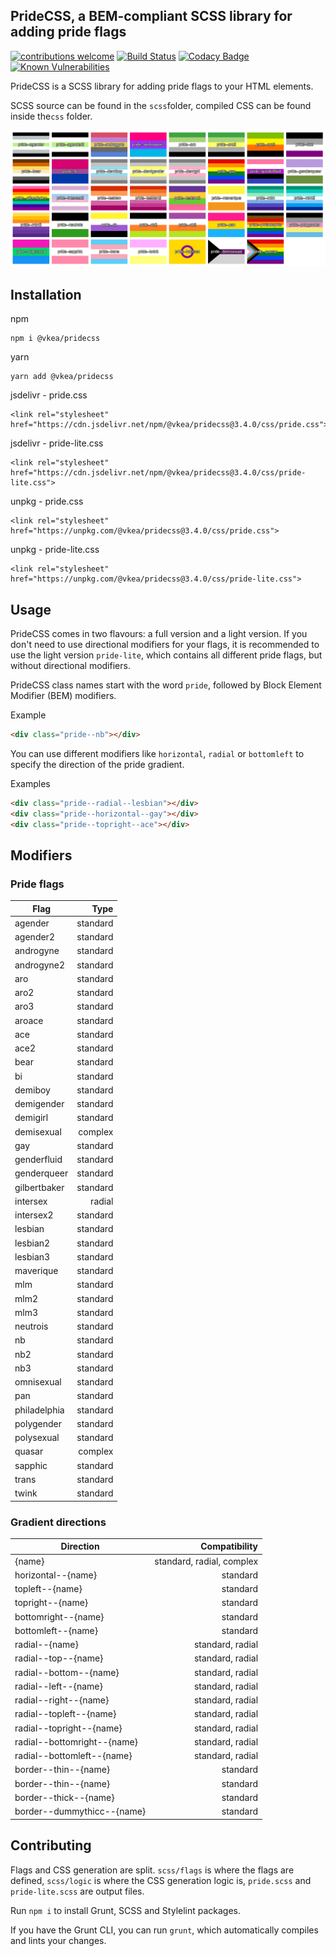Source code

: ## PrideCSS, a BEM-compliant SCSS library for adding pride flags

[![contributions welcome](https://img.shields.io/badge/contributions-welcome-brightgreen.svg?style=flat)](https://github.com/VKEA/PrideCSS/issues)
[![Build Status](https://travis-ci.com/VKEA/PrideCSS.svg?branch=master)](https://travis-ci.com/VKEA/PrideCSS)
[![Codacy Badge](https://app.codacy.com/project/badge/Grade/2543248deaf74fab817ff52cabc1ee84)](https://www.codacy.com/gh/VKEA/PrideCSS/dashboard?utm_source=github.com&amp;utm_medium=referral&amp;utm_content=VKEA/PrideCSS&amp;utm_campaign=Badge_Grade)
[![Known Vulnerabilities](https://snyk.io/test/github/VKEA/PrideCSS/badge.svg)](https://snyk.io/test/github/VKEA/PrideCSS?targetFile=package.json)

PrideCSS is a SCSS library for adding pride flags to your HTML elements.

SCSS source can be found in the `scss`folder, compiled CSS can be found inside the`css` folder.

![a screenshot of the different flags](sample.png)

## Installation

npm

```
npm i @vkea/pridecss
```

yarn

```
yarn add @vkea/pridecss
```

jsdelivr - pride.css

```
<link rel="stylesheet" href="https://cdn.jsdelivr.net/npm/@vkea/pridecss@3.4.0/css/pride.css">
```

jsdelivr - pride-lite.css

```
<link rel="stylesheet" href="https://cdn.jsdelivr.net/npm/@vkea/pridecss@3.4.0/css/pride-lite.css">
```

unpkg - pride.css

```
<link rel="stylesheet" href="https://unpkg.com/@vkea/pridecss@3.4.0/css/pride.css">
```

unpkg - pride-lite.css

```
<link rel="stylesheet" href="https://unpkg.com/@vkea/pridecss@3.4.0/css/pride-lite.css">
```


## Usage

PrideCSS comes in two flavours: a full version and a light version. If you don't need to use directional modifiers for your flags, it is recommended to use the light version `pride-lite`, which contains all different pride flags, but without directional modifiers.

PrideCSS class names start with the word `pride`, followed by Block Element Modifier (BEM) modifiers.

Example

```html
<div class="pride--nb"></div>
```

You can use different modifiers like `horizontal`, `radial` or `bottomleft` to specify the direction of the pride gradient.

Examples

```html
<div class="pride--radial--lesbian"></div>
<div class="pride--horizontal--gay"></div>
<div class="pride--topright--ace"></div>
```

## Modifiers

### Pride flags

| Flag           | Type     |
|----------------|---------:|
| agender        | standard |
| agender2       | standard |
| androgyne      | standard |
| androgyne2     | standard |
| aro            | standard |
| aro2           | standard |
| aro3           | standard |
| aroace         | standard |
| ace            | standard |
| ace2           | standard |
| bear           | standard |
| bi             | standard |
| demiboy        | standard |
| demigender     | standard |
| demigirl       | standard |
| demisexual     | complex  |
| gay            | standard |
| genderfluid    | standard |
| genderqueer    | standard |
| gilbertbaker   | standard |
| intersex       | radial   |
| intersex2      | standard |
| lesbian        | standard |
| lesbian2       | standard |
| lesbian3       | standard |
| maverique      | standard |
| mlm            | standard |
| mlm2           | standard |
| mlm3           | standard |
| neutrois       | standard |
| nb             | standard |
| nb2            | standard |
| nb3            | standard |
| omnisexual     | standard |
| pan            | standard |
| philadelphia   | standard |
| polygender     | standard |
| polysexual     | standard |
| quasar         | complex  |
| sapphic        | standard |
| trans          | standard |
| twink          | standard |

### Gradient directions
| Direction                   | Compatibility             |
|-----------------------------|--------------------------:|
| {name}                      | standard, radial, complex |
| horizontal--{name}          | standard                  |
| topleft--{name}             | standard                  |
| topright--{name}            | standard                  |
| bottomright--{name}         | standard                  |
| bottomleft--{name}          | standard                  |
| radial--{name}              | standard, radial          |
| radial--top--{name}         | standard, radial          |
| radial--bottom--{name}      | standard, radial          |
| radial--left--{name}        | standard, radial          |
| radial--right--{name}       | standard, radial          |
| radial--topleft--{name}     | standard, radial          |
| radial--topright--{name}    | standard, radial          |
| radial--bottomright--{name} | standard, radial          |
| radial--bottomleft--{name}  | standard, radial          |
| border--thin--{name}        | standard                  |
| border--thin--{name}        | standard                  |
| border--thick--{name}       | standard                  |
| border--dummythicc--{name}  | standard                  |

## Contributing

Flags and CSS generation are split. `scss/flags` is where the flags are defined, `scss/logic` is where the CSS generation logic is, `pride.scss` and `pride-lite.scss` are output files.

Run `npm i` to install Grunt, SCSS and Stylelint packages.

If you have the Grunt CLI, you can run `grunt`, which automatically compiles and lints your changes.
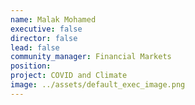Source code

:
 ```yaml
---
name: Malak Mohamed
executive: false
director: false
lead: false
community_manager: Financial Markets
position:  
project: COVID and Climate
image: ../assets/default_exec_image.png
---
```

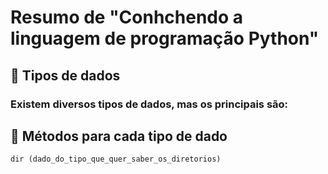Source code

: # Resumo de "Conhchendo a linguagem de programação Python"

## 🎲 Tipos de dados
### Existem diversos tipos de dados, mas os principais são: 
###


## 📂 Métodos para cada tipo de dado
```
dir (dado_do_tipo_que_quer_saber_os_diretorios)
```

- [Problem]: Every record is to be reproduced exactly, with no pictures included.

- [Response for this exercise]:
Source code

: ## PrideCSS, a BEM-compliant SCSS library for adding pride flags

[![contributions welcome](https://img.shields.io/badge/contributions-welcome-brightgreen.svg?style=flat)](https://github.com/VKEA/PrideCSS/issues)
[![Build Status](https://travis-ci.com/VKEA/PrideCSS.svg?branch=master)](https://travis-ci.com/VKEA/PrideCSS)
[![Codacy Badge](https://app.codacy.com/project/badge/Grade/2543248deaf74fab817ff52cabc1ee84)](https://www.codacy.com/gh/VKEA/PrideCSS/dashboard?utm_source=github.com&amp;utm_medium=referral&amp;utm_content=VKEA/PrideCSS&amp;utm_campaign=Badge_Grade)
[![Known Vulnerabilities](https://snyk.io/test/github/VKEA/PrideCSS/badge.svg)](https://snyk.io/test/github/VKEA/PrideCSS?targetFile=package.json)

PrideCSS is a SCSS library for adding pride flags to your HTML elements.

SCSS source can be found in the `scss`folder, compiled CSS can be found inside the`css` folder.

![a screenshot of the different flags](sample.png)

## Installation

npm

```
npm i @vkea/pridecss
```

yarn

```
yarn add @vkea/pridecss
```

jsdelivr - pride.css

```
<link rel="stylesheet" href="https://cdn.jsdelivr.net/npm/@vkea/pridecss@3.4.0/css/pride.css">
```

jsdelivr - pride-lite.css

```
<link rel="stylesheet" href="https://cdn.jsdelivr.net/npm/@vkea/pridecss@3.4.0/css/pride-lite.css">
```

unpkg - pride.css

```
<link rel="stylesheet" href="https://unpkg.com/@vkea/pridecss@3.4.0/css/pride.css">
```

unpkg - pride-lite.css

```
<link rel="stylesheet" href="https://unpkg.com/@vkea/pridecss@3.4.0/css/pride-lite.css">
```


## Usage

PrideCSS comes in two flavours: a full version and a light version. If you don't need to use directional modifiers for your flags, it is recommended to use the light version `pride-lite`, which contains all different pride flags, but without directional modifiers.

PrideCSS class names start with the word `pride`, followed by Block Element Modifier (BEM) modifiers.

Example

```html
<div class="pride--nb"></div>
```

You can use different modifiers like `horizontal`, `radial` or `bottomleft` to specify the direction of the pride gradient.

Examples

```html
<div class="pride--radial--lesbian"></div>
<div class="pride--horizontal--gay"></div>
<div class="pride--topright--ace"></div>
```

## Modifiers

### Pride flags

| Flag           | Type     |
|----------------|---------:|
| agender        | standard |
| agender2       | standard |
| androgyne      | standard |
| androgyne2     | standard |
| aro            | standard |
| aro2           | standard |
| aro3           | standard |
| aroace         | standard |
| ace            | standard |
| ace2           | standard |
| bear           | standard |
| bi             | standard |
| demiboy        | standard |
| demigender     | standard |
| demigirl       | standard |
| demisexual     | complex  |
| gay            | standard |
| genderfluid    | standard |
| genderqueer    | standard |
| gilbertbaker   | standard |
| intersex       | radial   |
| intersex2      | standard |
| lesbian        | standard |
| lesbian2       | standard |
| lesbian3       | standard |
| maverique      | standard |
| mlm            | standard |
| mlm2           | standard |
| mlm3           | standard |
| neutrois       | standard |
| nb             | standard |
| nb2            | standard |
| nb3            | standard |
| omnisexual     | standard |
| pan            | standard |
| philadelphia   | standard |
| polygender     | standard |
| polysexual     | standard |
| quasar         | complex  |
| sapphic        | standard |
| trans          | standard |
| twink          | standard |

### Gradient directions
| Direction                   | Compatibility             |
|-----------------------------|--------------------------:|
| {name}                      | standard, radial, complex |
| horizontal--{name}          | standard                  |
| topleft--{name}             | standard                  |
| topright--{name}            | standard                  |
| bottomright--{name}         | standard                  |
| bottomleft--{name}          | standard                  |
| radial--{name}              | standard, radial          |
| radial--top--{name}         | standard, radial          |
| radial--bottom--{name}      | standard, radial          |
| radial--left--{name}        | standard, radial          |
| radial--right--{name}       | standard, radial          |
| radial--topleft--{name}     | standard, radial          |
| radial--topright--{name}    | standard, radial          |
| radial--bottomright--{name} | standard, radial          |
| radial--bottomleft--{name}  | standard, radial          |
| border--thin--{name}        | standard                  |
| border--thin--{name}        | standard                  |
| border--thick--{name}       | standard                  |
| border--dummythicc--{name}  | standard                  |

## Contributing

Flags and CSS generation are split. `scss/flags` is where the flags are defined, `scss/logic` is where the CSS generation logic is, `pride.scss` and `pride-lite.scss` are output files.

Run `npm i` to install Grunt, SCSS and Stylelint packages.

If you have the Grunt CLI, you can run `grunt`, which automatically compiles and lints your changes.
Source code

:
 ```yaml
---
name: Malak Mohamed
executive: false
director: false
lead: false
community_manager: Financial Markets
position:  
project: COVID and Climate
image: ../assets/default_exec_image.png
---
```

Source code

: # Resumo de "Conhchendo a linguagem de programação Python"

## 🎲 Tipos de dados
### Existem diversos tipos de dados, mas os principais são: 
###


## 📂 Métodos para cada tipo de dado
```
dir (dado_do_tipo_que_quer_saber_os_diretorios)
```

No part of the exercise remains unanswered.